■ YOUR INSTRUCTIONS:
Word for word, print all of the entries below.
☆ ☆ ☆
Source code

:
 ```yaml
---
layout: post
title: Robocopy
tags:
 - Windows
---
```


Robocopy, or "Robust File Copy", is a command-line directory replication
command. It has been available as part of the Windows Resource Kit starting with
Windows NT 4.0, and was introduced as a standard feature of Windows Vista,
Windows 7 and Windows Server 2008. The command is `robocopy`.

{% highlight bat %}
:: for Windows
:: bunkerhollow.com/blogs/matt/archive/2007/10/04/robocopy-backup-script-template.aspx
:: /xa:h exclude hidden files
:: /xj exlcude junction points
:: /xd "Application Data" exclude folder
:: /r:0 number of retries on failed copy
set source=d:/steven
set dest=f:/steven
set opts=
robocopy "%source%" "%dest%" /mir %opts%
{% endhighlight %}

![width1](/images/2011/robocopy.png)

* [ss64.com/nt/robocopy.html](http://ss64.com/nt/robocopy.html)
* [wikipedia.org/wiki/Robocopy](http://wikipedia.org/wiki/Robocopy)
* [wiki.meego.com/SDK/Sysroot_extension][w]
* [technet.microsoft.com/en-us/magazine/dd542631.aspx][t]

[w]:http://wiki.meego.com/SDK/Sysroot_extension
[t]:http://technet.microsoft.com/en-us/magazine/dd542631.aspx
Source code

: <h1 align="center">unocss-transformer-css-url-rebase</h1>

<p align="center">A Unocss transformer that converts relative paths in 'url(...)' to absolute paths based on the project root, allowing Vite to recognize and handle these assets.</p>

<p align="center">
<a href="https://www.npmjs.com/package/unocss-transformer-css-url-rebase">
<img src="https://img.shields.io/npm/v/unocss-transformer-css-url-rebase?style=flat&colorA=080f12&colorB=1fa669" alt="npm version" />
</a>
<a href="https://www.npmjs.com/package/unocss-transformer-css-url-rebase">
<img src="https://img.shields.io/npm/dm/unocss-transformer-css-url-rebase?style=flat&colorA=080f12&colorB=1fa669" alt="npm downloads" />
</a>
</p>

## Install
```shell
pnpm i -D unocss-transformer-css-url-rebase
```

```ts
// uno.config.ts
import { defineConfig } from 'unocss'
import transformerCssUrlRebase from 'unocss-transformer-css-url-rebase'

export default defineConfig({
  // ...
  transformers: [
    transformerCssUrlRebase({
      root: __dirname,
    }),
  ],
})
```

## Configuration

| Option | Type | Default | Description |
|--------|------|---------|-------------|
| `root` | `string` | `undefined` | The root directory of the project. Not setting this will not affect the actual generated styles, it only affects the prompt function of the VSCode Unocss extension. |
☆ ☆ ☆
■ RESULT BELOW:
Source code

:
 ```yaml
---
layout: post
title: Robocopy
tags:
 - Windows
---
```


Robocopy, or "Robust File Copy", is a command-line directory replication
command. It has been available as part of the Windows Resource Kit starting with
Windows NT 4.0, and was introduced as a standard feature of Windows Vista,
Windows 7 and Windows Server 2008. The command is `robocopy`.

{% highlight bat %}
:: for Windows
:: bunkerhollow.com/blogs/matt/archive/2007/10/04/robocopy-backup-script-template.aspx
:: /xa:h exclude hidden files
:: /xj exlcude junction points
:: /xd "Application Data" exclude folder
:: /r:0 number of retries on failed copy
set source=d:/steven
set dest=f:/steven
set opts=
robocopy "%source%" "%dest%" /mir %opts%
{% endhighlight %}

![width1](/images/2011/robocopy.png)

* [ss64.com/nt/robocopy.html](http://ss64.com/nt/robocopy.html)
* [wikipedia.org/wiki/Robocopy](http://wikipedia.org/wiki/Robocopy)
* [wiki.meego.com/SDK/Sysroot_extension][w]
* [technet.microsoft.com/en-us/magazine/dd542631.aspx][t]

[w]:http://wiki.meego.com/SDK/Sysroot_extension
[t]:http://technet.microsoft.com/en-us/magazine/dd542631.aspx
Source code

: <h1 align="center">unocss-transformer-css-url-rebase</h1>

<p align="center">A Unocss transformer that converts relative paths in 'url(...)' to absolute paths based on the project root, allowing Vite to recognize and handle these assets.</p>

<p align="center">
<a href="https://www.npmjs.com/package/unocss-transformer-css-url-rebase">
<img src="https://img.shields.io/npm/v/unocss-transformer-css-url-rebase?style=flat&colorA=080f12&colorB=1fa669" alt="npm version" />
</a>
<a href="https://www.npmjs.com/package/unocss-transformer-css-url-rebase">
<img src="https://img.shields.io/npm/dm/unocss-transformer-css-url-rebase?style=flat&colorA=080f12&colorB=1fa669" alt="npm downloads" />
</a>
</p>

## Install
```shell
pnpm i -D unocss-transformer-css-url-rebase
```

```ts
// uno.config.ts
import { defineConfig } from 'unocss'
import transformerCssUrlRebase from 'unocss-transformer-css-url-rebase'

export default defineConfig({
  // ...
  transformers: [
    transformerCssUrlRebase({
      root: __dirname,
    }),
  ],
})
```

## Configuration

| Option | Type | Default | Description |
|--------|------|---------|-------------|
| `root` | `string` | `undefined` | The root directory of the project. Not setting this will not affect the actual generated styles, it only affects the prompt function of the VSCode Unocss extension. |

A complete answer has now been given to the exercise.